“To appoint unto them that mourn in Zion, to give unto them beauty for ashes, the oil of joy for mourning, the garment of praise for the spirit of heaviness; that they might be called trees of righteousness, the planting of the Lord, that he might be glorified.”
(Photo Credit: forashes.org)
My devotions today is found in Isaiah 61:3. Although this passage of scripture brings me comfort, I wondered …
How can there be a smidgen of beauty amongst rubble? Or ashes?
How is this even possible?
How do we see beauty in the midst of suffering, hopelessness, or despair?
When I saw my baby sister lying in her small white coffin, I sure didn’t see any beauty in that.
When I noticed my mama with bruises on her body, I failed to see the beauty.
My former husband known for his strength, vigor and being sure-footed, morphed into a sloppy drunk after one drink of alcohol being miles away from anything charming.
To see my grandpa become a prisoner in his own body, his barrel-chested physic becoming sunken and scrawny was a far cry from beauty.
For my eyes to caress my grandma’s features, once so robust and plump, turning thin and frail after having lost so much weight due to illness wasn’t lovely to behold.
Watching the back of my former husband after he pulled the rug from under my feet, and left me in the dust while I choked in my sobs and called out his name wasn’t a picturesque scene.

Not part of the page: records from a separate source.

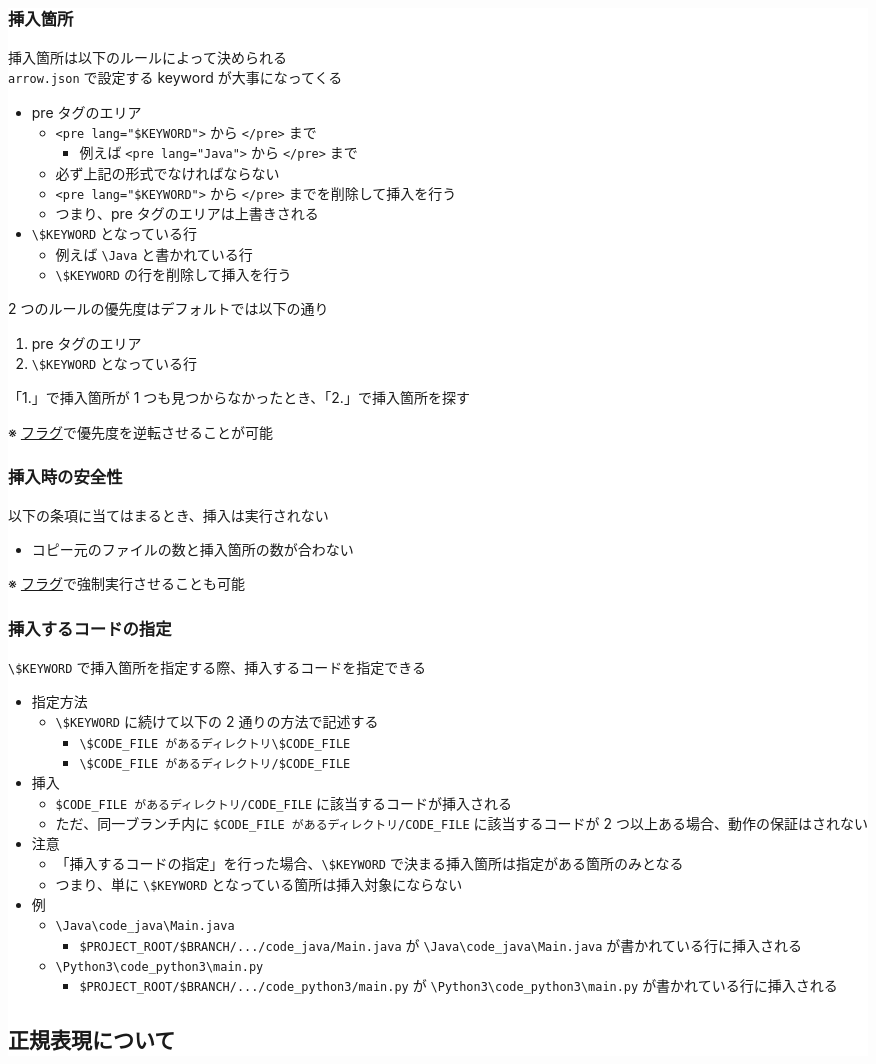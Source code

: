 
### 挿入箇所

挿入箇所は以下のルールによって決められる  
`arrow.json` で設定する keyword が大事になってくる

- pre タグのエリア
  - `<pre lang="$KEYWORD">` から `</pre>` まで
    - 例えば `<pre lang="Java">` から `</pre>` まで
  - 必ず上記の形式でなければならない
  - `<pre lang="$KEYWORD">` から `</pre>` までを削除して挿入を行う
  - つまり、pre タグのエリアは上書きされる
- `\$KEYWORD` となっている行
  - 例えば `\Java` と書かれている行
  - `\$KEYWORD` の行を削除して挿入を行う

2 つのルールの優先度はデフォルトでは以下の通り
1. pre タグのエリア
2. `\$KEYWORD` となっている行

「1.」で挿入箇所が 1 つも見つからなかったとき、「2.」で挿入箇所を探す  

※ [フラグ](#-k---key)で優先度を逆転させることが可能


### 挿入時の安全性

以下の条項に当てはまるとき、挿入は実行されない

- コピー元のファイルの数と挿入箇所の数が合わない

※ [フラグ](#-f---force)で強制実行させることも可能


### 挿入するコードの指定

`\$KEYWORD` で挿入箇所を指定する際、挿入するコードを指定できる

- 指定方法
  - `\$KEYWORD` に続けて以下の 2 通りの方法で記述する
    - `\$CODE_FILE があるディレクトリ\$CODE_FILE`
    - `\$CODE_FILE があるディレクトリ/$CODE_FILE`
- 挿入
  - `$CODE_FILE があるディレクトリ/CODE_FILE` に該当するコードが挿入される
  - ただ、同一ブランチ内に `$CODE_FILE があるディレクトリ/CODE_FILE` に該当するコードが 2 つ以上ある場合、動作の保証はされない
- 注意
  - 「挿入するコードの指定」を行った場合、`\$KEYWORD` で決まる挿入箇所は指定がある箇所のみとなる
  - つまり、単に `\$KEYWORD` となっている箇所は挿入対象にならない
- 例
  - `\Java\code_java\Main.java`
    - `$PROJECT_ROOT/$BRANCH/.../code_java/Main.java` が `\Java\code_java\Main.java` が書かれている行に挿入される
  - `\Python3\code_python3\main.py`
    - `$PROJECT_ROOT/$BRANCH/.../code_python3/main.py` が `\Python3\code_python3\main.py` が書かれている行に挿入される


## 正規表現について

My 29-day old granddaughter swollen from fluids in a medically induced coma after her open-heart surgery wasn’t eye-appealing to me.
Scars are not beautiful. Neither are the hidden bruises on the body or on the heart.
Death is not beautiful; the grieving of loved ones taken from you is never beautiful. Hunger is not beautiful. Loneliness is not beautiful.
Repossession isn’t quaint. Foreclosure is eons away from being delightful.
So how can there be beauty for ashes?
I believe it is found in hope. Hope against hope. Hope that the imperfect will become perfect. Hope that the pain will cease. Hope that there will be a day of reckoning. Hope that the scattered pieces will rebuild. Hope for healing and relief. Hope that the light will dawn and a new day will come. Hope that this too, shall come to pass. Hope in heaven. Hope that the best is yet to come. And most importantly, believing in the Blessed Hope that one day, we shall see our loved ones again who have crossed over.
I can yell it now from the mountain top: Thank you, Lord, for turning my life’s ugliness into a thing of beauty!
Out of sadness and hurt, will come strength and victory.